Recent work on autonomous scientific discovery (Lu et al., 2024; Romera-Paredes et al., 2024; Panfilov et al., 2026) has shown that LLM agents can autonomously discover novel algorithms that outperform human-designed baselines, provided the target domain admits well-defined, quantitative evaluation signals. We ask whether this paradigm extends to complex, multi-component AI systems and answer affirmatively. We deploy AUTORESEARCHCLAW (Liu et al., 2026b), a 23-stage autonomous research pipeline, to discover OMNI-SIMPLEMEM, a unified multimodal memory framework for lifelong AI agents. Starting from a naïve baseline (F1 = 0.117 on LoCoMo), the pipeline autonomously executes ∼50 experiments across two benchmarks, iteratively diagnosing failure modes, proposing architectural modifications, repairing data pipeline bugs, and validating improvements, all without human intervention in the inner loop. The resulting system achieves state-of-the-art on both benchmarks, improving F1 by +411% on LoCoMo (0.117→0.598) and +214% on Mem-Gallery (0.254→0.797) relative to the initial configurations. Critically, the most impactful discoveries are not hyperparameter adjustments: bug fixes (+175%), architectural changes (+44%), and prompt engineering (+188% on specific categories) each individually exceed the cumulative contribution of all hyperparameter tuning, demonstrating capabilities fundamentally beyond the reach of traditional AutoML.

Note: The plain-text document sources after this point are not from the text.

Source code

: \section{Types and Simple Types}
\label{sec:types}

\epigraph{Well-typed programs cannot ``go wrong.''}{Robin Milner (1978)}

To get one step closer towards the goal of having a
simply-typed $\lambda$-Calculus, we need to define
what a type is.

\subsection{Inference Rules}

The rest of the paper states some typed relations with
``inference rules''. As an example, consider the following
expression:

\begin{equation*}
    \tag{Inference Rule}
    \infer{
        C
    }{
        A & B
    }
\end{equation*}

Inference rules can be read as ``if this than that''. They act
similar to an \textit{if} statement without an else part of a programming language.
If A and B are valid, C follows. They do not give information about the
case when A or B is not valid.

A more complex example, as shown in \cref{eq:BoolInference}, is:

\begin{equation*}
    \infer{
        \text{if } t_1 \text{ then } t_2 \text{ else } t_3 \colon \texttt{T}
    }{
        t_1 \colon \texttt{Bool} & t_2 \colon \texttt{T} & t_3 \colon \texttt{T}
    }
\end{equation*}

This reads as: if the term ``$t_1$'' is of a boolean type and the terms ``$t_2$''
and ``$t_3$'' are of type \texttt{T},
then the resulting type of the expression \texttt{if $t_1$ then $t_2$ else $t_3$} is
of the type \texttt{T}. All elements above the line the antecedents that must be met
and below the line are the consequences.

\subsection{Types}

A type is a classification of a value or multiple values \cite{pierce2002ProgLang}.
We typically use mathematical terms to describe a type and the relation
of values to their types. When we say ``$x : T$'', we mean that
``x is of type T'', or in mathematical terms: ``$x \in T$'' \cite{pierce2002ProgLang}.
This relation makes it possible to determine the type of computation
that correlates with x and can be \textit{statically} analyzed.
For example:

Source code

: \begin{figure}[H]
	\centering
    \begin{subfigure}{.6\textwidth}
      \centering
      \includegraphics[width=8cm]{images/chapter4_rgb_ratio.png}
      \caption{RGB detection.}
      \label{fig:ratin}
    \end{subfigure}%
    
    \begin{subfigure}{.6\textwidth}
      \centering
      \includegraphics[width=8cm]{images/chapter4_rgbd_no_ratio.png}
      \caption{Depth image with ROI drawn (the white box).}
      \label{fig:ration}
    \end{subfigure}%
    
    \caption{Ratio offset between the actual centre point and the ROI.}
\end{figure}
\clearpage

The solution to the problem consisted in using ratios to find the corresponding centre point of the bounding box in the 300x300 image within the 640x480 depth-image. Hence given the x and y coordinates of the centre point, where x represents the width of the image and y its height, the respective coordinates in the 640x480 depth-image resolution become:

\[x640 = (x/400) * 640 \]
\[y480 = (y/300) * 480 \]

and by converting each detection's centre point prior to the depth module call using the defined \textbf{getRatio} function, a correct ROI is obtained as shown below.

Among the pipeline’s most consequential discoveries are three architectural principles that define OMNI-SIMPLEMEM. First, selective ingestion: lightweight perceptual encoders measure the information novelty of each incoming signal and discard redundant content before storage, significantly reducing storage requirements. Second, unified representation: all memories, regardless of modality, are represented as Multimodal Atomic Units (MAUs) that separate lightweight metadata from heavy raw data, enabling fast search over compact metadata while preserving full-content access on demand. Third, progressive retrieval: a pyramid mechanism expands information in three stages (summaries, details, raw evidence), each gated by a token budget, backed by a hybrid search strategy combining dense vector retrieval with sparse keyword matching via set-union merging, a strategy autonomously discovered by the pipeline. Our key observation is that multimodal memory is particularly well-suited for autonomous research pipelines due to four properties: immediate scalar evaluation metrics enabling tight optimization loops, modular architecture allowing isolated component modification, fast iteration cycles (1–2 hours per experiment) supporting dozens of hypotheses within days, and version-controlled code modifications allowing failed experiments to be cleanly reverted.